» **Work required**:
Begin with the first line below and retype each line exactly through the line containing "circulando pela rede).\\". Any pictures are to be left out.

Segment Start: Record excerpts

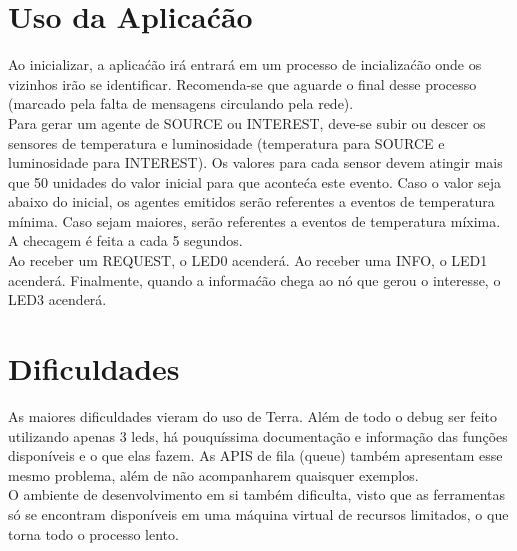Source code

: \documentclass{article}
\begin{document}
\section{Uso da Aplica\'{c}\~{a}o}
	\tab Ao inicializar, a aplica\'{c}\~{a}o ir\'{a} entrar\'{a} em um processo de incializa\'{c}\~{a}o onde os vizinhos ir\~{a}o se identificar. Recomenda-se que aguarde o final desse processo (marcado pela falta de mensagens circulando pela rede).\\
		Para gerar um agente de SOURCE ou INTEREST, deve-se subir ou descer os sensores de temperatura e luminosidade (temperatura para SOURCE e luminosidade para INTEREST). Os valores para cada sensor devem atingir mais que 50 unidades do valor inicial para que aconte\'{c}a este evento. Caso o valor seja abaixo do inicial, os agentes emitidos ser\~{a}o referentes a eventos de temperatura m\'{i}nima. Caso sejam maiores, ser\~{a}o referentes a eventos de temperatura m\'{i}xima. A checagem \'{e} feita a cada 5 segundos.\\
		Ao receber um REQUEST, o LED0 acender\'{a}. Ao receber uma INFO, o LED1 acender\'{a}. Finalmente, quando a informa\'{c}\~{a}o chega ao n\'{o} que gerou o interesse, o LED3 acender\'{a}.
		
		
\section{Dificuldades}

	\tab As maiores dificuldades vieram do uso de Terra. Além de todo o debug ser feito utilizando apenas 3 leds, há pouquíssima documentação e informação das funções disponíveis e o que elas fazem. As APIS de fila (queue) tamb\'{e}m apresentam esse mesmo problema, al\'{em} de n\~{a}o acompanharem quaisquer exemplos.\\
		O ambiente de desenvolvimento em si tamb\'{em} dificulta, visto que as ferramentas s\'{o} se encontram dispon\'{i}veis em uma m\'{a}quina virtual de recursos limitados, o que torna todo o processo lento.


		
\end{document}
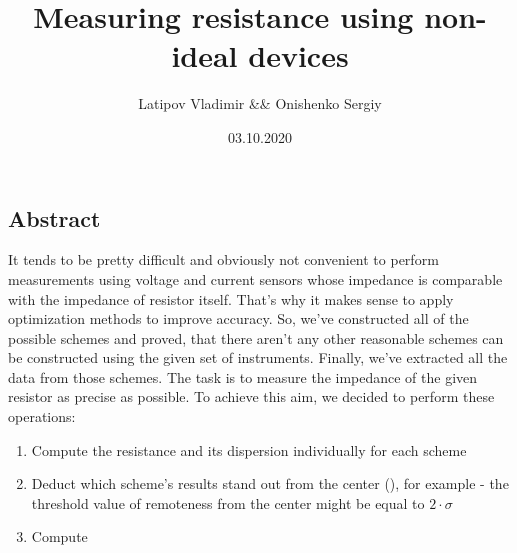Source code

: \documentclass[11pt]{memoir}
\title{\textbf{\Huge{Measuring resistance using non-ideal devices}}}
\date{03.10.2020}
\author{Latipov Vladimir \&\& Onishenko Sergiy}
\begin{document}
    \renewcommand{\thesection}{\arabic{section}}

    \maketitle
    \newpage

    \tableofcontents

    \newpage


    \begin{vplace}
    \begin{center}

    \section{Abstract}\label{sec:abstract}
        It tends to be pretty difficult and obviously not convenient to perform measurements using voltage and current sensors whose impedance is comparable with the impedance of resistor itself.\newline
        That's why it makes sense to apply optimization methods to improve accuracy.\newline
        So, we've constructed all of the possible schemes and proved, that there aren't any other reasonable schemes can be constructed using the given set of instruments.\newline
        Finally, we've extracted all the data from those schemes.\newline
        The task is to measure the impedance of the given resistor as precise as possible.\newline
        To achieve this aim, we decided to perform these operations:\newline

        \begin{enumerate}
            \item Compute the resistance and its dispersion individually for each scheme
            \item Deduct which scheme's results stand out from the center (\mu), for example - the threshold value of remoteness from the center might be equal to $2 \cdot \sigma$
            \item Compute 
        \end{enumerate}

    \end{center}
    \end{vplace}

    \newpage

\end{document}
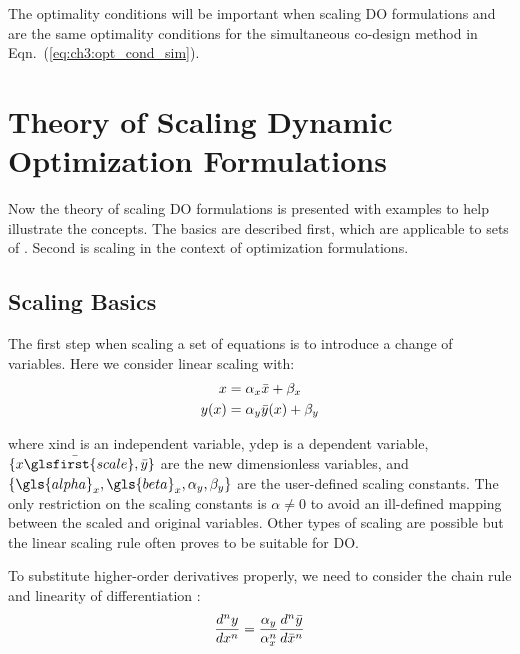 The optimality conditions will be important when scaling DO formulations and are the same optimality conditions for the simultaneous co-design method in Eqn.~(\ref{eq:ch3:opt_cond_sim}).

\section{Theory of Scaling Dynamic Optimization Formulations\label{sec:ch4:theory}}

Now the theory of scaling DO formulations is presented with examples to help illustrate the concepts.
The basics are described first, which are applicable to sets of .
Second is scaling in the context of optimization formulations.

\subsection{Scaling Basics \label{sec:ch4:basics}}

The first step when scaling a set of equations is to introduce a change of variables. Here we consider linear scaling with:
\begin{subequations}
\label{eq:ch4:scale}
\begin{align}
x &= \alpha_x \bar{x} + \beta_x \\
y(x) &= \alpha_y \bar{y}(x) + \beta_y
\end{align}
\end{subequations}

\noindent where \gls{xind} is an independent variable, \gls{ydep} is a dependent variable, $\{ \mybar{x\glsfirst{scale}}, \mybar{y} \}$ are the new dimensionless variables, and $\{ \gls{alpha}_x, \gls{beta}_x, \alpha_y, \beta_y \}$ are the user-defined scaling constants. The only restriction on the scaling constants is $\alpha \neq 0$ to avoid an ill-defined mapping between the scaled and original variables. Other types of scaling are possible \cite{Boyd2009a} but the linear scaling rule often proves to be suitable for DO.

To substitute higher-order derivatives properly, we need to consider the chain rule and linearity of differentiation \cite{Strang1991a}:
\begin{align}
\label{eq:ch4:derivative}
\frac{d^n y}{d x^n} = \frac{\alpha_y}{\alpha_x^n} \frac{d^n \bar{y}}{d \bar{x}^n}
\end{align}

Segment End: Record excerpts

» **Exercise output**:
Source code

: \documentclass{article}
\begin{document}
\section{Uso da Aplica\'{c}\~{a}o}
	\tab Ao inicializar, a aplica\'{c}\~{a}o ir\'{a} entrar\'{a} em um processo de incializa\'{c}\~{a}o onde os vizinhos ir\~{a}o se identificar. Recomenda-se que aguarde o final desse processo (marcado pela falta de mensagens circulando pela rede).\\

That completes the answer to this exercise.